Qu'est-ce qui plaît le plus dans cette formation ?

Pour Jimmy, c'est le côté production. "Je suis toujours étonné de découvrir tout ce que l'on peut produire avec une machine. Les titulaires de bacs technologiques ou généraux sont un peu déstabilisés au début en atelier, mais les professeurs nous aident et une fois qu'on a compris le système, c'est assez simple", apprécie le jeune étudiant qui a prévu de préparer l'option pilotage et optimisation de la production.

Quelles sont les difficultés rencontrées ?

Titulaire d'un bac STL, Jimmy n'a pas rencontré de difficultés particulières dans les matières générales (physique-chimie, mathématiques, anglais…). En BTS, les étudiants sont issus de bacs différents. Les professeurs reprennent donc les bases pour mettre tout le monde au même niveau.
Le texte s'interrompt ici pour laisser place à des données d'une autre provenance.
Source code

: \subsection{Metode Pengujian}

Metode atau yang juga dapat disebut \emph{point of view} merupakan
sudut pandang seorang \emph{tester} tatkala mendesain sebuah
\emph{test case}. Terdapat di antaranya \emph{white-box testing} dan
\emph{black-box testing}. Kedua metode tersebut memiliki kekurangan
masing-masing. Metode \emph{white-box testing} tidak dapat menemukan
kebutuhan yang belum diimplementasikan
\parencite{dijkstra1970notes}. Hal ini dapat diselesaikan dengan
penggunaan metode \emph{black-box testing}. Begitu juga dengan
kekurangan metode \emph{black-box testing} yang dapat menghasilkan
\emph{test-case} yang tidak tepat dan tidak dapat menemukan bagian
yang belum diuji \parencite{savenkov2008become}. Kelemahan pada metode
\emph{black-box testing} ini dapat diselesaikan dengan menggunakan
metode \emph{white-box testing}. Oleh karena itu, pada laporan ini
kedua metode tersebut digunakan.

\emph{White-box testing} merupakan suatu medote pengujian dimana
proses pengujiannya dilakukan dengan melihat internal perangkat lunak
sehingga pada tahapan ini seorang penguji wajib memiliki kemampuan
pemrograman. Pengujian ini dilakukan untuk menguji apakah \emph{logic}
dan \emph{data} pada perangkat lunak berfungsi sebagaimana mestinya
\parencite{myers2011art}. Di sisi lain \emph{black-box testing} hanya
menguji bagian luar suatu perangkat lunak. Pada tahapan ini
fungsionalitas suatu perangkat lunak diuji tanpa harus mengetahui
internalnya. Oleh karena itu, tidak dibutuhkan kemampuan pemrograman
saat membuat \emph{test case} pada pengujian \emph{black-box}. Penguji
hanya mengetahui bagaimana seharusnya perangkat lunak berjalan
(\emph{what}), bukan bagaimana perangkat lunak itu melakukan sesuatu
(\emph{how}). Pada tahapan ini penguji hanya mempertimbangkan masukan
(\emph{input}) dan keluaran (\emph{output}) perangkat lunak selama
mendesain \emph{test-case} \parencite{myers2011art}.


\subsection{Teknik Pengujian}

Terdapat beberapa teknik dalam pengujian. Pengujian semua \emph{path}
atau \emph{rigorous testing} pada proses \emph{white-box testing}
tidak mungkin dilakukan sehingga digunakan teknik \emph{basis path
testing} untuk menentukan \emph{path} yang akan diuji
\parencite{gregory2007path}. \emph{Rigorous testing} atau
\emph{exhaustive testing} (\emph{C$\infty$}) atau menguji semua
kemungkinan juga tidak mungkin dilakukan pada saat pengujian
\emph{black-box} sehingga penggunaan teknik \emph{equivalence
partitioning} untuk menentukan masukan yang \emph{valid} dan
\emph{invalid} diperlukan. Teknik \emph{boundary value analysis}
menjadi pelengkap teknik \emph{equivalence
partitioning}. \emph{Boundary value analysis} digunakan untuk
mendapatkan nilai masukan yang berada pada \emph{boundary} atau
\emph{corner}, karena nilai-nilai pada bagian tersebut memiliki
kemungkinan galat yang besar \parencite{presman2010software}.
Puis ces enseignements généraux sont appliqués à la plasturgie. "Par exemple, en chimie, nous étudions les molécules qui composent les différentes matières plastiques. J'ai plus de difficultés avec la partie conception de pièces qui demande une très bonne vision dans l'espace", détaille Jimmy.

Et le stage ?

Jimmy n'a même pas eu à se mettre en quête d'une entreprise d'accueil. Une usine d'embouteillement d'eau, qui cherchait un étudiant en plasturgie avec un profil de chimiste pour son service qualité, a contacté directement le lycée. "J'ai été amené à manipuler plusieurs machines pour mesurer différents paramètres : taux de cristallisation, température de fusion, viscosité du plastique utilisé", explique-t-il. 

Et après ?

"Je rentre dans la vie active", conclut Jimmy. Son stage s'est si bien déroulé que Jimmy a été embauché en CDD pendant l'été qui a suivi.